74. TAKONOKO (2011) Designed by Antoine Bauza; Published by Asmodee/ for 2-4 players – It’s the panda game! Players are trying to help maintain a bamboo garden in ancient China by moving around the gardener to grow the bamboo, growing plots of land, and moving the panda on plots to eat the bamboo. Each player has a certain number of objective cards they must complete to win the game, and those objectives will determine where they move the gardener, move the panda and which plots to grow in specific spots. It’s a great game to introduce new gamers to deeper strategies. And man, that panda is super cute!
73. MYSTERIUM (2015) Designed by Oleksandr Nevskiy & Oleg Sidorenko; Published by Asmodee/ for 2-7 players – One player assumes the role of a ghost who must communicate to the other players, who take on the role of psychics, who killed them with what object and in which location. It’s sort of like a cerebral version of Clue. The ghost player (who can not speak) communicates to the other players through cards that have abstract images. It’s up to the psychic to figure out what the ghost is trying to tell them. This is a perfect game for a Halloween party. The artwork all around is phenomenal, the components are gorgeous and the theme is well-integrated into the game play. If played with the right type of people, the experience could be unforgettable.

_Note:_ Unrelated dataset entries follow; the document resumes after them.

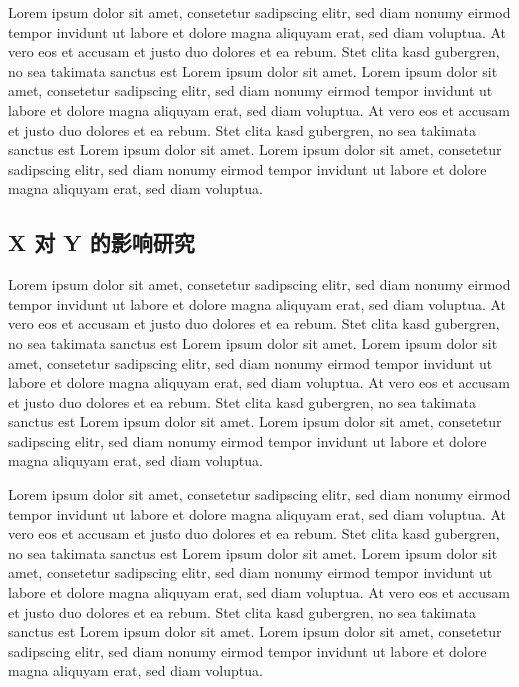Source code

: \documentclass[]{WTUthesis}
\begin{document}
	Lorem ipsum dolor sit amet, consetetur sadipscing elitr, sed diam nonumy eirmod tempor invidunt ut labore et dolore magna aliquyam erat, sed diam voluptua. At vero eos et accusam et justo duo dolores et ea rebum. Stet clita kasd gubergren, no sea takimata sanctus est Lorem ipsum dolor sit amet. Lorem ipsum dolor sit amet, consetetur sadipscing elitr, sed diam nonumy eirmod tempor invidunt ut labore et dolore magna aliquyam erat, sed diam voluptua. At vero eos et accusam et justo duo dolores et ea rebum. Stet clita kasd gubergren, no sea takimata sanctus est Lorem ipsum dolor sit amet. Lorem ipsum dolor sit amet, consetetur sadipscing elitr, sed diam nonumy eirmod tempor invidunt ut labore et dolore magna aliquyam erat, sed diam voluptua.
	
	\subsection{X 对 Y 的影响研究}
	Lorem ipsum dolor sit amet, consetetur sadipscing elitr, sed diam nonumy eirmod tempor invidunt ut labore et dolore magna aliquyam erat, sed diam voluptua. At vero eos et accusam et justo duo dolores et ea rebum. Stet clita kasd gubergren, no sea takimata sanctus est Lorem ipsum dolor sit amet. Lorem ipsum dolor sit amet, consetetur sadipscing elitr, sed diam nonumy eirmod tempor invidunt ut labore et dolore magna aliquyam erat, sed diam voluptua. At vero eos et accusam et justo duo dolores et ea rebum. Stet clita kasd gubergren, no sea takimata sanctus est Lorem ipsum dolor sit amet. Lorem ipsum dolor sit amet, consetetur sadipscing elitr, sed diam nonumy eirmod tempor invidunt ut labore et dolore magna aliquyam erat, sed diam voluptua.
	
	\newpage
	
	Lorem ipsum dolor sit amet, consetetur sadipscing elitr, sed diam nonumy eirmod tempor invidunt ut labore et dolore magna aliquyam erat, sed diam voluptua. At vero eos et accusam et justo duo dolores et ea rebum. Stet clita kasd gubergren, no sea takimata sanctus est Lorem ipsum dolor sit amet. Lorem ipsum dolor sit amet, consetetur sadipscing elitr, sed diam nonumy eirmod tempor invidunt ut labore et dolore magna aliquyam erat, sed diam voluptua. At vero eos et accusam et justo duo dolores et ea rebum. Stet clita kasd gubergren, no sea takimata sanctus est Lorem ipsum dolor sit amet. Lorem ipsum dolor sit amet, consetetur sadipscing elitr, sed diam nonumy eirmod tempor invidunt ut labore et dolore magna aliquyam erat, sed diam voluptua.
	
\end{document}
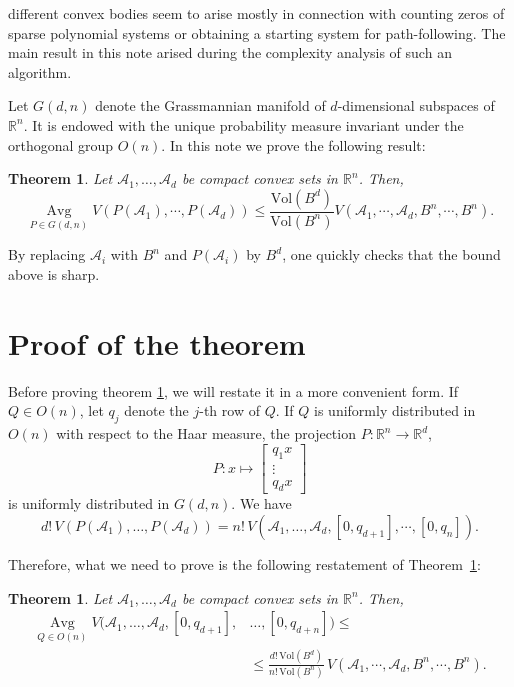 \documentclass{amsart}
\newtheorem{theorem}{Theorem}
\newtheorem{subtheorem}{Theorem}
\theoremstyle{definition}
\theoremstyle{remark}
\begin{document}
different convex bodies seem to arise mostly in connection with counting
zeros of sparse polynomial systems or obtaining a starting system for
path-following. The main result in this note arised during the complexity 
analysis of such an algorithm.
\medskip
\par
Let $G(d,n)$ denote the Grassmannian manifold of $d$-dimensional subspaces of $\mathbb R^n$. It is
endowed with the unique probability measure invariant under the orthogonal group $O(n)$.
In this note we prove the following result:
\begin{theorem}\label{main} Let $\mathcal A_1, \dots, \mathcal A_d$ be compact convex sets in $\mathbb R^n$. 
Then,
\[
{\operatorname*{Avg}_{{P \in G(d,n)}}} V(P(\mathcal A_1), \cdots, P(\mathcal A_d))  \le
\frac
{{\mathrm{Vol}}(B^d)}
{{\mathrm{Vol}}(B^n)}
V(\mathcal A_1, \cdots, \mathcal A_d, B^n, \cdots, B^n) 
.
\]
\end{theorem}

By replacing $\mathcal A_i$ with $B^n$ and $P(\mathcal A_i)$ by $B^d$, one quickly checks that the
bound above is sharp.

\section{Proof of the theorem}

Before proving theorem \ref{main}, we will restate it in a more convenient form.
If $Q \in O(n)$, let $q_j$ denote the $j$-th row of $Q$. If $Q$ is uniformly distributed
in $O(n)$ with respect to the Haar measure, the projection $P: \mathbb R^n \rightarrow \mathbb R^d$,
\[
P: x \mapsto 
\left[
\begin{matrix} 
q_1 x \\ \vdots \\ q_d x
\end{matrix}
\right]
\]
is uniformly distributed in $G(d,n)$. We have
\[
d!\, V( P(\mathcal A_1), \dots, P(\mathcal A_d)) = n!\, V(\mathcal A_1, \dots, \mathcal A_d, [0, q_{d+1}], \cdots, [0, q_n])
.
\]

Therefore, what we need to prove is the following restatement of Theorem~\ref{main}:

\begin{subtheorem} Let $\mathcal A_1, \dots, \mathcal A_d$ be compact convex sets in $\mathbb R^n$. 
Then,
\[
\begin{split}
{\operatorname*{Avg}_{{Q \in O(n)}}} V(\mathcal A_1, \dots, \mathcal A_d, [0,q_{d+1}],& \dots, [0,q_{d+n}])  \le\\
&
\le 
\frac
{d!\, {\mathrm{Vol}}(B^d)}
{n!\, {\mathrm{Vol}}(B^n)}
\, V(\mathcal A_1, \cdots, \mathcal A_d, B^n, \cdots, B^n) 
.
\end{split}
\]
\end{subtheorem}
\end{document}
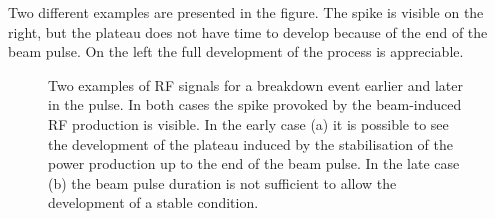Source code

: Two different examples are presented in the figure. The spike is visible on the right, but the plateau does not have time to develop because of the end of the beam pulse. On the left the full development of the process is appreciable.

\begin{figure}[h]
\centering
   \hspace{2mm}
\caption{Two examples of RF signals for a breakdown event earlier and later in the pulse. In both cases the spike provoked by the beam-induced RF production is visible. In the early case (a) it is possible to see the development of the plateau induced by the stabilisation of the power production up to the end of the beam pulse. In the late case (b) the beam pulse duration is not sufficient to allow the development of a stable condition.}
 \label{BI_rf_fig}
 \end{figure}


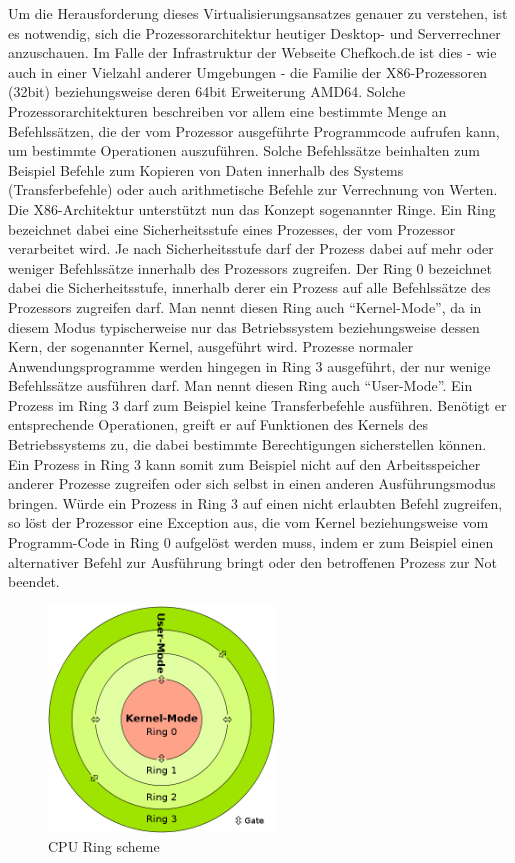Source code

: Um die Herausforderung dieses Virtualisierungsansatzes genauer zu verstehen, ist es notwendig, sich die Prozessorarchitektur heutiger Desktop- und Serverrechner anzuschauen. Im Falle der Infrastruktur der Webseite Chefkoch.de ist dies - wie auch in einer Vielzahl anderer Umgebungen - die Familie der X86-Prozessoren (32bit) beziehungsweise deren 64bit Erweiterung AMD64. Solche Prozessorarchitekturen beschreiben vor allem eine bestimmte Menge an Befehlssätzen, die der vom Prozessor ausgeführte Programmcode aufrufen kann, um bestimmte Operationen auszuführen. Solche Befehlssätze beinhalten zum Beispiel Befehle zum Kopieren von Daten innerhalb des Systems (Transferbefehle) oder auch arithmetische Befehle zur Verrechnung von Werten. Die X86-Architektur unterstützt nun das Konzept sogenannter Ringe. Ein Ring bezeichnet dabei eine Sicherheitsstufe eines Prozesses, der vom Prozessor verarbeitet wird. Je nach Sicherheitsstufe darf der Prozess dabei auf mehr oder weniger Befehlssätze innerhalb des Prozessors zugreifen. Der Ring 0 bezeichnet dabei die Sicherheitsstufe, innerhalb derer ein Prozess auf alle Befehlssätze des Prozessors zugreifen darf. Man nennt diesen Ring auch "`Kernel-Mode"', da in diesem Modus typischerweise nur das Betriebssystem beziehungsweise dessen Kern, der sogenannter Kernel, ausgeführt wird. Prozesse normaler Anwendungsprogramme werden hingegen in Ring 3 ausgeführt, der nur wenige Befehlssätze ausführen darf. Man nennt diesen Ring auch "`User-Mode"'. Ein Prozess im Ring 3 darf zum Beispiel keine Transferbefehle ausführen. Benötigt er entsprechende Operationen, greift er auf Funktionen des Kernels des Betriebssystems zu, die dabei bestimmte Berechtigungen sicherstellen können. Ein Prozess in Ring 3 kann somit zum Beispiel nicht auf den Arbeitsspeicher anderer Prozesse zugreifen oder sich selbst in einen anderen Ausführungsmodus bringen. Würde ein Prozess in Ring 3 auf einen nicht erlaubten Befehl zugreifen, so löst der Prozessor eine Exception aus, die vom Kernel beziehungsweise vom Programm-Code in Ring 0 aufgelöst werden muss, indem er zum Beispiel einen alternativer Befehl zur Ausführung bringt oder den betroffenen Prozess zur Not beendet.

\begin{figure}[!ht]
  \begin{center}
    \includegraphics[width=6cm]{bilder/500px-CPU_ring_scheme.png}
    \caption{CPU Ring scheme \citep{wiki:006}}
  \end{center}
\end{figure}

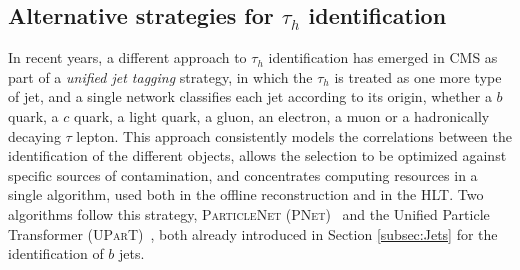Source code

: %








\subsection{Alternative strategies for \texorpdfstring{$\tau_h$}{τh} identification}
\label{subsec:PNet}
%
In recent years, a different approach to $\tau_h$ identification has emerged in CMS as part of a \textit{unified jet tagging} strategy, in which the $\tau_h$ is treated as one more type of jet, and a single network classifies each jet according to its origin, whether a $b$ quark, a $c$ quark, a light quark, a gluon, an electron, a muon or a hadronically decaying $\tau$ lepton. This approach consistently models the correlations between the identification of the different objects, allows the selection to be optimized against specific sources of contamination, and concentrates computing resources in a single algorithm, used both in the offline reconstruction and in the HLT. Two algorithms follow this strategy, \textsc{ParticleNet} (\textsc{PNet})~\cite{PNet} and the Unified Particle Transformer (\textsc{UParT})~\cite{Qu:2022mxj,CMS-UParT}, both already introduced in Section \ref{subsec:Jets} for the identification of $b$ jets.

72. HELIOS (2014) Designed by Matthias Prinz & Martin Kallenborn; Published by Z-Man Games/ for 2-4 players – This is one unique Eurogame that just doesn’t get talked about really. I picked it up right when I first got into gaming, and I was really fascinated with its gameplay. Players are trying to be the next ruler of the planet Helios, growing resources, erecting buildings, and getting the help of citizens of the planet. Sounds kind of generic, but the game is anything but. The player board is a unique design that has the sun revolve around the resources and buildings you create. I love that the sun can help make a resource grow. And the way you select actions is cool too, by selecting a colored action tile from the table, but then if you match 4 of the same colors, you get a bonus action. The buildings have cool abilities as do the people you can hire. The concept isn’t new, but the flow of the game feels fresh. Add some nifty looking artwork and you’ve got a very cool game that is different from others on the market.
71. 7 WONDERS DUEL (2015) Designed by Antoine Bauza & Bruno Cathala; Published by Asmodee Games/ for 2 players – I wasn’t that big of a fan of the original 7 Wonders, so I was pleasantly surprised that I loved this game! This is a fantastic 2-player game that has a really nice back-and-forth going on. You’re still drafting cards, but this time you’re drafting them from face-up cards on the table, which makes what card you pick a big difference to the other player. Sure, the theme is still not really there, but I enjoy the abstract nature of this one, building your engine, trying to get enough resources to build one of nature’s wonders in front of you. I love the addition of the army track that you can’t ignore, otherwise the other player can invade your capital. And it plays really fast too! You can play twice in under an hour. Very satisfying!